First, a gripe about format. I don’t know whether this is a feature of the bundles only or is also in the individual titles, or maybe it’s just a Kindle thing, but I found it somewhat irritating that it took so damned long to get to the actual novel! There’s an intro blurb, a short scene that I thought was actually the start of the story... but no, wait, here’s a title page! And then an About the Author Page! I guess it’s an e-reader thing, since if I’d had a paper version I would just have flipped past those pages. Anyway, on to our story.
I always like to start off with the things I liked about a book, so that whatever negative things I might have to say later on can be seen in context of how good the book was otherwise. However, I’m afraid I don’t have much to go on for Captivate Me. The sexual tension works, and the sex scenes themselves are well written, but that’s all I could find to like.

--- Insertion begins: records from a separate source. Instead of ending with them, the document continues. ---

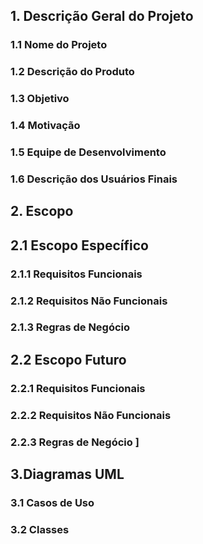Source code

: ## 1. Descrição Geral do Projeto

### 1.1 Nome do Projeto

### 1.2 Descrição do Produto

### 1.3 Objetivo

### 1.4 Motivação 

### 1.5 Equipe de Desenvolvimento

### 1.6 Descrição dos Usuários Finais

## 2. Escopo

## 2.1 Escopo Específico

### 2.1.1 Requisitos Funcionais 

### 2.1.2 Requisitos Não Funcionais 

### 2.1.3 Regras de Negócio

## 2.2 Escopo Futuro

### 2.2.1 Requisitos Funcionais

### 2.2.2 Requisitos Não Funcionais 

### 2.2.3 Regras de Negócio ]

## 3.Diagramas UML

### 3.1 Casos de Uso

### 3.2 Classes 
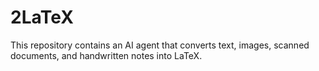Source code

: # 2LaTeX
This repository contains an AI agent that converts text, images, scanned documents, and handwritten notes into LaTeX.
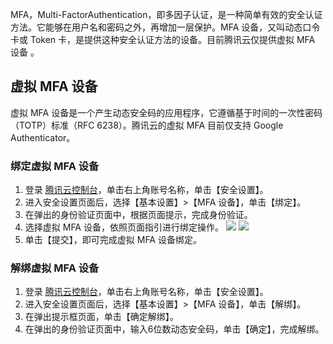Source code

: MFA，Multi-FactorAuthentication，即多因子认证，是一种简单有效的安全认证方法。它能够在用户名和密码之外，再增加一层保护。MFA 设备，又叫动态口令卡或 Token 卡，是提供这种安全认证方法的设备。目前腾讯云仅提供虚拟 MFA 设备 。


## 虚拟 MFA 设备
虚拟 MFA 设备是一个产生动态安全码的应用程序，它遵循基于时间的一次性密码（TOTP）标准（RFC 6238）。腾讯云的虚拟 MFA 目前仅支持 Google Authenticator。


### 绑定虚拟 MFA 设备
1. 登录 [腾讯云控制台](https://console.tencentcloud.com)，单击右上角账号名称，单击【安全设置】。
2. 进入安全设置页面后，选择【基本设置】>【MFA 设备】，单击【绑定】。
3. 在弹出的身份验证页面中，根据页面提示，完成身份验证。
4. 选择虚拟 MFA 设备，依照页面指引进行绑定操作。
![](https://staticintl.cloudcachetci.com/yehe/backend-news/Fy6U618_MFA1.png)
![](https://staticintl.cloudcachetci.com/yehe/backend-news/8uSA551_MFA2.png)
5. 单击【提交】，即可完成虚拟 MFA 设备绑定。


### 解绑虚拟 MFA 设备
1. 登录 [腾讯云控制台](https://console.tencentcloud.com)，单击右上角账号名称，单击【安全设置】。
2. 进入安全设置页面后，选择【基本设置】>【MFA 设备】，单击【解绑】。
3. 在弹出提示框页面，单击【确定解绑】。
4. 在弹出的身份验证页面中，输入6位数动态安全码，单击【确定】，完成解绑。
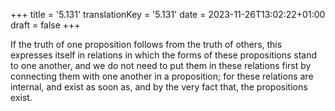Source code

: +++
title = '5.131'
translationKey = '5.131'
date = 2023-11-26T13:02:22+01:00
draft = false
+++

If the truth of one proposition follows from the truth of others, this expresses itself in relations in which the forms of these propositions stand to one another, and we do not need to put them in these relations first by connecting them with one another in a proposition; for these relations are internal, and exist as soon as, and by the very fact that, the propositions exist.
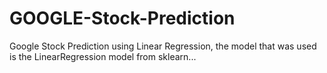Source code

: # GOOGLE-Stock-Prediction
Google Stock Prediction using Linear Regression, the model that was used is the LinearRegression model from sklearn...
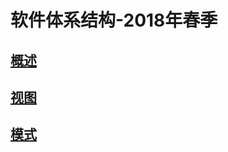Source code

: 
# 软件体系结构-2018年春季


## [概述](slides/1/)
## [视图](slides/2/2.html)
## [模式](slides/3/3.html)
<!--
## [分层架构](slides/4/4.html)
## [管道过滤器](slides/5/5.html)
## [构件与反转控制](slides/6/6.html)
## [MVC](slides/7/7.html)
## [C/S](slides/8/8.html) -->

My main issue, and this is what prevented me from liking either the plot or the characters, is that I felt that I was being asked to suspend my disbelief to a ludicrous degree. I don’t want to do a play-by-play of the entire plot, but I do want to address some specific issues.
- Character Backgrounds
Just once, I’d like to read about characters who don’t have an angst-ridden origin story to justify their crappy behaviour. In many ways, I felt that Alyssa and Beckett were walking stereotypes: she’s a brilliant yet sexy programmer with a wicked stepmother and a high school sob story; and he’s a ruthless entrepreneur who had to start from zero after being kicked out by his wicked father. Neither character’s family history makes any sense in the novel, specifically the reasons for ostracizing/abandoning that are set forth. I was, at the same time, reading Lord of Scoundrels, where the hero has a tragic family history of his own, but the way that background is described in the Prologue is much more powerful and in line with what we find out about his parents. Here, the families are mean and nasty without much of a believable explanation, which made the main characters’ personalities hard to justify. Near the end, we’re given a glimpse of hurt, or something, in Beckett’s father’s eyes; and Alyssa’s stepmother gets a verbal comeuppance, but that’s all the depth we get.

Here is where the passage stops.